As financial meltdown has turned into global economic crisis, the human cost in terms of lost jobs and displaced workers is growing at a terrifying pace. The International Labor Organization (ILO) predicts that 38 million people around the world could lose their jobs this year alone, sending unemployment rates in Europe and the U.S. into double digits for the first time in years and slowing or in some places reversing the massive jobs growth of recent years in Asia. Alarmed by the social and political consequences, governments, companies and labor unions in countries across the globe are scrambling to put in place a range of measures aimed at minimizing job losses.
For white- and blue-collar workers alike, shifting to shorter working hours and lower pay in exchange for tacit job guarantees is suddenly a no-brainer not just in Britain, but also in Taiwan, Iceland and a swathe of other countries in Europe and Asia. Other schemes being tried include temporary work suspensions at factories, and even work-sharing programs. Two countries stand out as having the most developed and systematic approach: Japan and Germany, which both provide government subsidies to companies who keep on workers even though there's little or no work for them to do. Both have recently extended their schemes. In Germany, the government now subsidizes companies and idled workers for a full 18 months, up from six months, and the number signing up for the so-called short-work programs is soaring. In February, 724,000 workers were registered, more than double the number in January and 20 times the number a year ago. Most of the nation's auto makers including BMW and Porsche have adopted short-work programs in some of their factories. In Japan, too, the number of workers who have applied to the "employment-adjustment subsidy" program leaped sixfold between December 2008 and January 2009, to almost 900,000.
But in this gut-wrenching downturn, the Germans and the Japanese are no longer alone. "It's happening a lot," says Raymond Torres, director of the ILO's International Institute for Labor Studies. "People are trading off their jobs for wage cuts and other measures." There's even some anecdotal evidence that it's starting to happen in the U.S., where companies have traditionally not hesitated to lay off staff in a downturn; last month the New York Times announced a 5% pay cut for some of its staff in return for extra vacation days.

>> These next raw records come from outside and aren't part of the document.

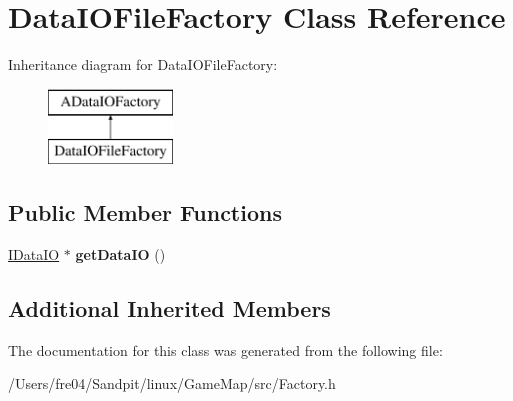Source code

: \hypertarget{class_data_i_o_file_factory}{}\section{Data\+I\+O\+File\+Factory Class Reference}
\label{class_data_i_o_file_factory}
Inheritance diagram for Data\+I\+O\+File\+Factory\+:\begin{figure}[H]
\begin{center}
\leavevmode
\includegraphics[height=2.000000cm]{class_data_i_o_file_factory}
\end{center}
\end{figure}
\subsection*{Public Member Functions}
\begin{DoxyCompactItemize}
\item 
\hypertarget{class_data_i_o_file_factory_a14e669c5de957334704918994b172ec3}{}\hyperlink{class_i_data_i_o}{I\+Data\+I\+O} $\ast$ {\bfseries get\+Data\+I\+O} ()\label{class_data_i_o_file_factory_a14e669c5de957334704918994b172ec3}

\end{DoxyCompactItemize}
\subsection*{Additional Inherited Members}


The documentation for this class was generated from the following file\+:\begin{DoxyCompactItemize}
\item 
/\+Users/fre04/\+Sandpit/linux/\+Game\+Map/src/Factory.\+h\end{DoxyCompactItemize}
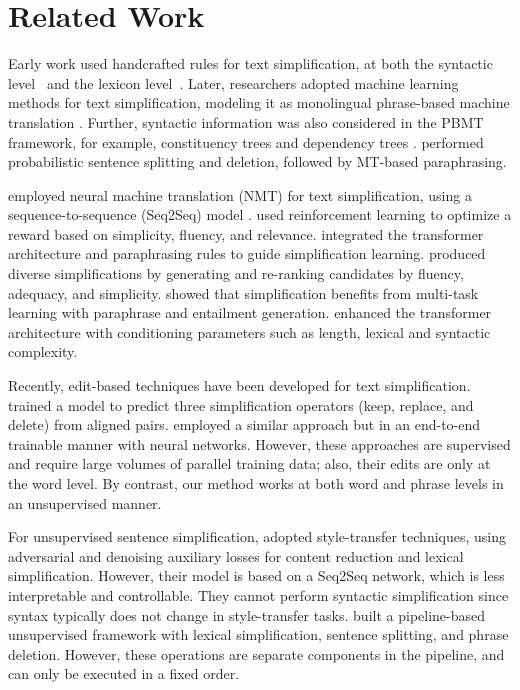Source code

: \documentclass[11pt,a4paper]{article}
\begin{document}
\section{Related Work}



Early work used handcrafted rules for text simplification, at both the syntactic level~\cite{siddharthan2002architecture} and the lexicon level~\cite{carroll1999simplifying}. Later, researchers adopted machine learning methods for text simplification, modeling it as monolingual phrase-based machine translation \cite{wubben2012sentence, xu-etal-2016-optimizing}. Further, syntactic information was also considered in the PBMT framework, for example, constituency trees \cite{zhu2010monolingual} and dependency trees \cite{bingel2016text}. 
 performed probabilistic sentence splitting and deletion, followed by MT-based paraphrasing.





 employed neural machine translation (NMT) for text simplification, using a sequence-to-sequence (Seq2Seq) model \cite{sutskever2014sequence}.  used reinforcement learning to optimize a reward based on simplicity, fluency, and relevance.
 integrated the transformer architecture and paraphrasing rules to guide simplification learning.
 produced diverse simplifications by generating and re-ranking candidates by fluency, adequacy, and simplicity.  showed that simplification benefits from multi-task learning with paraphrase and entailment generation.  enhanced the transformer architecture with conditioning parameters such as length, lexical and syntactic complexity.

Recently, edit-based techniques have been developed for text simplification.  trained a model to predict three simplification operators (keep, replace, and delete) from aligned pairs.  employed a similar approach but in an end-to-end trainable manner with neural networks. 
However, these approaches are supervised and require large volumes of parallel training data; also, their edits are only at the word level. By contrast, our method works at both word and phrase levels in an unsupervised manner. 

For unsupervised sentence simplification,  adopted style-transfer techniques, using adversarial and denoising auxiliary losses for content reduction and lexical simplification. However, their model is based on a Seq2Seq network, which is less interpretable and controllable. They cannot perform syntactic simplification since syntax typically does not change in style-transfer tasks.  built a pipeline-based unsupervised framework with lexical simplification, sentence splitting, and phrase deletion. However, these operations are separate components in the pipeline, and can only be executed in a fixed order.
\end{document}
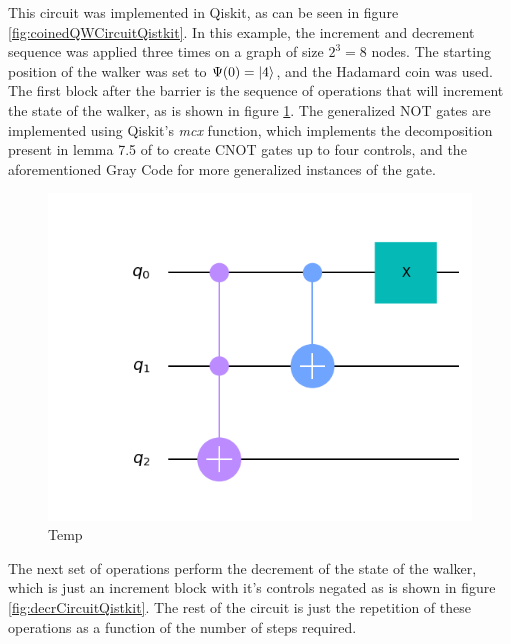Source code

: \documentclass[../../dissertation.tex]{subfiles}
\begin{document}
This circuit was implemented in Qiskit, as can be seen in figure \ref{fig:coinedQWCircuitQistkit}. In this example, the increment and decrement sequence was applied three times on a graph of size $2^3 =8$ nodes. The starting position of the walker was set to $\Psi(0) = \ket{4}$, and the Hadamard coin was used. The first block after the barrier is the sequence of operations that will increment the state of the walker, as is shown in figure \ref{fig:incrCircuitQistkit}. The generalized NOT gates are implemented using Qiskit's \textit{mcx} function, which implements the decomposition present in lemma 7.5 of \cite{barenco95} to create CNOT gates up to four controls, and the aforementioned Gray Code for more generalized instances of the gate.
\begin{figure}[!h]
	\centering
	\includegraphics[scale=0.32]{img/Qiskit/CoinedQuantumWalk/Circuits/circIncr_N3_S3.png}
	\caption{Temp} 
	\label{fig:incrCircuitQistkit}
\end{figure}
The next set of operations perform the decrement of the state of the walker, which is just an increment block with it's controls negated as is shown in figure \ref{fig:decrCircuitQistkit}. The rest of the circuit is just the repetition of these operations as a function of the number of steps required.
\end{document}
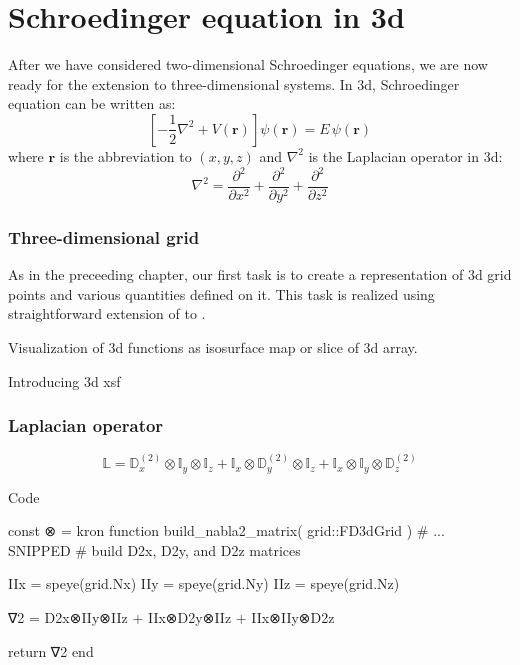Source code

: \chapter{Schroedinger equation in 3d}

After we have considered two-dimensional Schroedinger equations, we are now ready for
the extension to three-dimensional systems. In 3d, Schroedinger equation can be
written as:
\begin{equation}
\left[ -\frac{1}{2}\nabla^2 + V(\mathbf{r}) \right] \psi(\mathbf{r}) = E\,\psi(\mathbf{r})
\end{equation}
where $\mathbf{r}$ is the abbreviation to $(x,y,z)$ and
%
$\nabla^2$ is the Laplacian operator in 3d:
\begin{equation}
\nabla^2 = \frac{\partial^2}{\partial x^2} + \frac{\partial^2}{\partial y^2} +
\frac{\partial^2}{\partial z^2}
\end{equation}

\subsection{Three-dimensional grid}

As in the preceeding chapter, our first task is to create a representation of 3d grid
points and various quantities defined on it. This task is realized using straightforward
extension of  to .


Visualization of 3d functions as isosurface map or slice of 3d array.

Introducing 3d xsf


\subsection{Laplacian operator}

\begin{equation}
\mathbb{L} = \mathbb{D}^{(2)}_{x} \otimes \mathbb{I}_{y} \otimes \mathbb{I}_{z} +
\mathbb{I}_{x} \otimes \mathbb{D}^{(2)}_{y} \otimes \mathbb{I}_{z} +
\mathbb{I}_{x} \otimes \mathbb{I}_{y} \otimes \mathbb{D}^{(2)}_{z}
\end{equation}


Code
\begin{juliacode}
const ⊗ = kron
function build_nabla2_matrix( grid::FD3dGrid )
    # ... SNIPPED
    # build D2x, D2y, and D2z matrices
    
    IIx = speye(grid.Nx)
    IIy = speye(grid.Ny)
    IIz = speye(grid.Nz)
    
    ∇2 = D2x⊗IIy⊗IIz + IIx⊗D2y⊗IIz + IIx⊗IIy⊗D2z 
    
    return ∇2
end
\end{juliacode}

Torres and other labor experts say it's an open question whether these schemes make much of a difference. In the short term, they may well slow the rise in unemployment. But if the current crisis continues, as many economists are predicting, at least for this year and probably into 2010, even pay cuts, work-sharing schemes and shorter working hours won't be enough to safeguard jobs. "The real issue is can it be sustained?" Torres asks.
At the 30-nation Organization for Economic Cooperation and Development in Paris, chief economist Klaus Schmidt-Hebbel argues forcefully that governments should do more to retrain workers and overhaul their labor-market policies to ensure that once recovery comes, new jobs are created in sufficient numbers to swiftly bring the jobless rate back down again. But ask him about the German short-work measures, and he's skeptical. "They can't stop rising unemployment," he says, "they just delay it." Indeed, in its latest economic forecast released March 31, the OECD expects unemployment in Germany to rise from its current 8.6% to 11.6% by the end of 2010 higher than many of its European neighbors despite the special job-preservation measures. The organization expects Japan's unemployment rate will also rise, although less dramatically, to above 5.5% next year from 4% in 2008.
For all the economists' doubts, there's immense political pressure on authorities to do something to slow growing joblessness. Several national and regional governments are subsidizing job-preservation efforts along German and Japanese lines, sometimes for the first time. Regional authorities in Wales, for example, have just introduced an on-the-job-retraining scheme under which companies in trouble can receive a subsidy of up to $2,800 per worker if they keep them on the payroll and teach them new skills.
Where nothing else works, there's always political pressure. In India, airline Jet Airways reversed a decision to lay off 1,900 staff after the government made its displeasure known and weeping victims melted Chairman Naresh Goyal's heart. "I could not sleep at night," Goyal confessed at a press conference. "I was mentally disturbed when I saw tears in their eyes." Civil Aviation Minister Praful Patel said he told Goyal that "the ministry would certainly not be very happy with the approach of Jet Airways." Something similar happened in France last month when the French oil company Total announced the closure of two refineries, with the loss of 550 jobs. The move provoked a furious public outcry including denunciations from two government ministers, and the firm quickly backtracked, saying it had been a "communication error." For companies receiving government bailout money, the pressure is even more intense: French President Nicolas Sarkozy has told Renault and Peugeot that the price for receiving subsidies during the crisis is that the auto makers cannot cut jobs in France.